The Russian-Ukrainian War, since its outbreak on February 24, 2022, tested the global internet’s technological unity against the world’s conflict-ridden diversity. The Russian authorities blocked access to Western social media platforms, oppositional media, and censorship circumvention software to bolster their informational dominance domestically. In their turn, the European Union and global content platforms suspended the broadcasting of Russian state-owned media to preclude the Kremlin narratives from reaching foreign audiences.
During the war’s first weeks, Ukrainian Deputy Prime Minister and Minister of Digital Transformation Mykhailo Fedorov embarked on a letter-writing campaign to the CEOs of Western technological companies and governing bodies asking them to sanction Russia (Satariano 2022). Alphabet, Apple, Meta, Netflix, and PayPal were among dozens of Silicon Valley giants and regulators Fedorov contacted. It is unknown what role Fedorov’s letters played in their decision-making, but most organizations the Minister contacted left Russia and/or imposed restrictions on the Russian media and ICT companies.

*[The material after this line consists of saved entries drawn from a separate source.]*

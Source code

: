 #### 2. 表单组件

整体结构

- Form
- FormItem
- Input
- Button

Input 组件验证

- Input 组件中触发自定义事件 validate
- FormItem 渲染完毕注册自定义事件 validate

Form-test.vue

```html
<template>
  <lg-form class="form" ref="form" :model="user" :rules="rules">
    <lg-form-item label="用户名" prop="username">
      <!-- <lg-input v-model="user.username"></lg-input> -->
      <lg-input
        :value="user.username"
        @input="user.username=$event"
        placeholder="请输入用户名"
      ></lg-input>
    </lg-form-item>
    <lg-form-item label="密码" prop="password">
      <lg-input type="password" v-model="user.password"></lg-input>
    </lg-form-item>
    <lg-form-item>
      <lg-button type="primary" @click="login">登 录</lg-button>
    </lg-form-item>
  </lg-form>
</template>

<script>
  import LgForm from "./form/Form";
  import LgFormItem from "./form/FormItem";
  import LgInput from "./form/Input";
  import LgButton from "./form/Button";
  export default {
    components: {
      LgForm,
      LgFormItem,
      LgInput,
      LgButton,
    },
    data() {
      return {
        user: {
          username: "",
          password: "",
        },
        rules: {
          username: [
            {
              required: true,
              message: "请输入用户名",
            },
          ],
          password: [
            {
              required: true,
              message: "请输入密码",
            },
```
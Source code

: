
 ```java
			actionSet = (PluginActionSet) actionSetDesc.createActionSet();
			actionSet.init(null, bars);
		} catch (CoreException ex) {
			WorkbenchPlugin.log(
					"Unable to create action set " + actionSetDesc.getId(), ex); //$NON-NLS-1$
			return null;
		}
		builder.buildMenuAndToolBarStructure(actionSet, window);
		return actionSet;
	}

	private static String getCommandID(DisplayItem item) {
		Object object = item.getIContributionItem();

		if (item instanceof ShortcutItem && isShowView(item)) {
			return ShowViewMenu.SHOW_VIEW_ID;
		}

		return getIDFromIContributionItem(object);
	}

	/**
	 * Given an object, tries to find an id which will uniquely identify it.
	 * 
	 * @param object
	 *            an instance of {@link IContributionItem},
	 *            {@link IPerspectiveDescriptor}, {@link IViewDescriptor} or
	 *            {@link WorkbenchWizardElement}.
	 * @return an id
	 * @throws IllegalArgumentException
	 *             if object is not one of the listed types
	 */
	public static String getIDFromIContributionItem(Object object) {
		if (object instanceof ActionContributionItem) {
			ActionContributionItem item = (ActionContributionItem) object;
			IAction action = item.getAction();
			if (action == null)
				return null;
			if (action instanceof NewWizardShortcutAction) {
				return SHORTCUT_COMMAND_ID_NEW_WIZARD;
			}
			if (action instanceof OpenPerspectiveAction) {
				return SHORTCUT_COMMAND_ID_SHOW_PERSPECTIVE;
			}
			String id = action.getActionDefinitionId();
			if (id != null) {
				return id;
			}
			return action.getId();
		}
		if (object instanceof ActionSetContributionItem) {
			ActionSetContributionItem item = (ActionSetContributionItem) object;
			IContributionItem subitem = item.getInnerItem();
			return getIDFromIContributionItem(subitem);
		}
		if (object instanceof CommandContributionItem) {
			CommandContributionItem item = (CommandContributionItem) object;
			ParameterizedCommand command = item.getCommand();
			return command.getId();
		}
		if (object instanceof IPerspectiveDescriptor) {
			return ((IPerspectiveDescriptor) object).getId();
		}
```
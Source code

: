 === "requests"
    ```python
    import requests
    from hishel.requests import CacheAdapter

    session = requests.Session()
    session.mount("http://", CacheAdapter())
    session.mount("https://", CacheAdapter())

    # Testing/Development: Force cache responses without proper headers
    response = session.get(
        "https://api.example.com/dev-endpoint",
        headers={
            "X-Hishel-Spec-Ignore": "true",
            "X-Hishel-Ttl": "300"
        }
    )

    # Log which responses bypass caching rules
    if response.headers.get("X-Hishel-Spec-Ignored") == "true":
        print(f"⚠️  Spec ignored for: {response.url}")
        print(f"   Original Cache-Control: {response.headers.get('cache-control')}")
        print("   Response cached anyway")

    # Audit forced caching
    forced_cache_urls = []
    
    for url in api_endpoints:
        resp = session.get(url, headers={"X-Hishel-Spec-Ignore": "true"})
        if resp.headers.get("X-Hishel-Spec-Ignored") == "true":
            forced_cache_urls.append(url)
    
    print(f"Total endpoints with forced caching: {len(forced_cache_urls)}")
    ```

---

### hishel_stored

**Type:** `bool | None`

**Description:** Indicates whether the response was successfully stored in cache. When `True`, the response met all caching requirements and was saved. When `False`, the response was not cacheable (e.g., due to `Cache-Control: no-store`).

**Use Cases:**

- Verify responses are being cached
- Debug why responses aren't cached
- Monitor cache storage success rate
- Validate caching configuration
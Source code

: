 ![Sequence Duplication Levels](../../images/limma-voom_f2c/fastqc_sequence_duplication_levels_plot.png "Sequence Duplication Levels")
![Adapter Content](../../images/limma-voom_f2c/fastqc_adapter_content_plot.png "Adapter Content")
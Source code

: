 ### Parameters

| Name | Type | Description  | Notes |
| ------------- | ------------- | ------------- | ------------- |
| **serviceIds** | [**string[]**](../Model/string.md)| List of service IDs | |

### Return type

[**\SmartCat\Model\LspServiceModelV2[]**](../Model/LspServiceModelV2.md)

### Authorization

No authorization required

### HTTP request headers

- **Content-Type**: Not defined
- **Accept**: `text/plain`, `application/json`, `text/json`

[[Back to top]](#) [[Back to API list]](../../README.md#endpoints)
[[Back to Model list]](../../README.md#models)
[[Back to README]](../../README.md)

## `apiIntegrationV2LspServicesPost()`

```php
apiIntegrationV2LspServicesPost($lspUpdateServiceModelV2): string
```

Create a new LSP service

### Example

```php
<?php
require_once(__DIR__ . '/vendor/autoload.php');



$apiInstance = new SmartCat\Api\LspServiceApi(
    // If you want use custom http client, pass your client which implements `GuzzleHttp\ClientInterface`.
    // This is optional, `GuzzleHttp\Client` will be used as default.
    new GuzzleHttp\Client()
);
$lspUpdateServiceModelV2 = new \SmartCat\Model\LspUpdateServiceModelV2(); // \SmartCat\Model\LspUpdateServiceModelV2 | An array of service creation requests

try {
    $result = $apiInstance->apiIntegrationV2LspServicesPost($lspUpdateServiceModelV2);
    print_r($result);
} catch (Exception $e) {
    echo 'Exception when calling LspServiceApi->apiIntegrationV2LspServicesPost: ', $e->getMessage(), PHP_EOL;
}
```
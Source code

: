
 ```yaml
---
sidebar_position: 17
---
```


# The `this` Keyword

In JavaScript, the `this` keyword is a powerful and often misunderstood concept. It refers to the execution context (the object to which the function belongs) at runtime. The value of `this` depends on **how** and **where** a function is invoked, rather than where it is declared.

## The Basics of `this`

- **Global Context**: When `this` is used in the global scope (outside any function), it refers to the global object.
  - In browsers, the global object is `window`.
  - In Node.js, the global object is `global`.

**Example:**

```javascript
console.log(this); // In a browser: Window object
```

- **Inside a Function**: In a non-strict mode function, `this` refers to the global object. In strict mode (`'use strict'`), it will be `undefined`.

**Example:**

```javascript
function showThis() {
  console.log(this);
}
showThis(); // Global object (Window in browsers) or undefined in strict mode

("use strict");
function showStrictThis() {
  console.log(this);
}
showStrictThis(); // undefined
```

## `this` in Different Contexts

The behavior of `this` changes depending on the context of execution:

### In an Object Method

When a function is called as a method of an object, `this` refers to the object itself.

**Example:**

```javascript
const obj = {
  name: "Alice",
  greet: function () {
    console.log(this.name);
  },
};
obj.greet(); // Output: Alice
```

One of the organizations Fedorov reached was the Internet Corporation for Assigned Names and Numbers (ICANN), a US non-profit that governs some of the global internet’s critical infrastructure. Considering ICANN’s exclusive mandate over the internet’s naming and addressing space – ensuring that users reach the intended website every time they enter its name in the browser – Fedorov asked ICANN to limit the work of the Russian internet segment. The Minister argued that this would curb Russia’s warmongering propaganda to domestic audiences and cyberattacks on Ukraine.
This contribution to the Quarterly Magazine’s Special Issue, ‘Unity and Diversity in Global Internet Governance’, examines the responses to Ukraine’s request among ICANN stakeholders. While most were united in supporting Ukraine’s fight for sovereignty, they diverged on whether and how ICANN should involve itself in the conflict. The episode provides a glimpse of political tensions permeating ICANN to probe the narrative of political neutrality in global internet governance.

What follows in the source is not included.